ABSTRACT

This chapter considers errors in the context of the data's mean and variance and other elementary statistical attributes. Applications of Taylor's theorem provide first order propagation rules for the mean and variance of a function in parameters with errors. The data's histogram approximates their mean- and variance-based statistical distribution that summarizes the data's integral and differential properties. Statistical error bars and inferences for the data assume the probability of finding a datum within an interval of the distribution is the area subtended by the distribution over the interval, where the distribution's total area or probability is 100%. Widely used distributions include the binomial distribution that describes the chances of obtaining n things taken x at a time. Another is the mean-centered bell-shaped Gaussian or normal distribution of data with random errors.
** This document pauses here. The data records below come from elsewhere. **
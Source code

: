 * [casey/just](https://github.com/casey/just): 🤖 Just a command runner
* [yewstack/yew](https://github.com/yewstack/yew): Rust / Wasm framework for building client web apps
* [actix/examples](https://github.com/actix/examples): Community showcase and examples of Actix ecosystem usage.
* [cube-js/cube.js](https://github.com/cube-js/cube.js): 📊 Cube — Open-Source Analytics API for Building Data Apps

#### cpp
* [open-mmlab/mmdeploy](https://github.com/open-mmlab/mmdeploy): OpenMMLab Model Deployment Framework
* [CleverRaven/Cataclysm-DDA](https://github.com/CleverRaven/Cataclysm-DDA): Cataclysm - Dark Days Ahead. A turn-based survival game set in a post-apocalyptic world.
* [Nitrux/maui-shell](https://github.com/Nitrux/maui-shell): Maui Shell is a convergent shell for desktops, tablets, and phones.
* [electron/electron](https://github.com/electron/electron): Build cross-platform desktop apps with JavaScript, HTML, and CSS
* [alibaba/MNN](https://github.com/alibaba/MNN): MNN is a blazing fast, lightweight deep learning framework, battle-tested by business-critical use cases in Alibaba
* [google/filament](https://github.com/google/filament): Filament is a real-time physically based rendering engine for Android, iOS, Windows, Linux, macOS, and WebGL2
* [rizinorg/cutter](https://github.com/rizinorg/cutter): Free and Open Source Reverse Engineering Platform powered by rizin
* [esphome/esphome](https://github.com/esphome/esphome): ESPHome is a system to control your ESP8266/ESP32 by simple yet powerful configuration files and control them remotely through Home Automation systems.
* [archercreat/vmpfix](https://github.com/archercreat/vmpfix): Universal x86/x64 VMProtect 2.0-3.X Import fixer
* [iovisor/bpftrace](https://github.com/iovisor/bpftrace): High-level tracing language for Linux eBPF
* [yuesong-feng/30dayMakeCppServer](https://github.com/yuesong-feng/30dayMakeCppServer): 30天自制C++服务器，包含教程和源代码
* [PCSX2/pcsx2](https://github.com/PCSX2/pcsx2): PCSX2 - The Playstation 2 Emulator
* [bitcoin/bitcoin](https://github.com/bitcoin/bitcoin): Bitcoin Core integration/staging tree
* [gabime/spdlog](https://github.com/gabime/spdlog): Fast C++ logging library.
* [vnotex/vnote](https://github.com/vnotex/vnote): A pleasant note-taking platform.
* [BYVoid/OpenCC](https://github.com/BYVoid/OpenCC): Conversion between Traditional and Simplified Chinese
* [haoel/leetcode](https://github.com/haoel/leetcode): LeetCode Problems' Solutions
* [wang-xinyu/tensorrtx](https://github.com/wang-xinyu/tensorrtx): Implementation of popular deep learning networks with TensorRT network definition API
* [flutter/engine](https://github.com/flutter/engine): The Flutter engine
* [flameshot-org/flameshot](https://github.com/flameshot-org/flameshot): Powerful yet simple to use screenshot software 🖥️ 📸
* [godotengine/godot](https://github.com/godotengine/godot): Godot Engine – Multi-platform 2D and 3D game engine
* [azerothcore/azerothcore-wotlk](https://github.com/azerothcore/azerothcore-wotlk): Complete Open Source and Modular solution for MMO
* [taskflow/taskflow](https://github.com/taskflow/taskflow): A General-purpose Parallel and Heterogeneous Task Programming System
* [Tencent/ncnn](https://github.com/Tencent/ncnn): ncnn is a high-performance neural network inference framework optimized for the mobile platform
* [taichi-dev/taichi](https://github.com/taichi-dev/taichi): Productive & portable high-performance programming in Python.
By the central limits theorem, the means of roughly 25 or more data follow the normal distribution with standard error-based confidence limits that may be compared to infer datasets with disparate origins. For smaller datasets with approximately bell-shaped distributions, error bars and inference testing are established using the weaker Student t-distribution. For normally distributed data, the Chi-squared distribution provides confidence intervals on the variances that may be tested for disparate origins using Fisher's f-distribution, which also facilitates the analysis of variance [ANOVA] between two or more datasets. The Chi-squared distribution also can test the goodness of fit between the data and their presumed distribution. For distribution-free data, somewhat weaker non-parametric statistical tests may be applicable.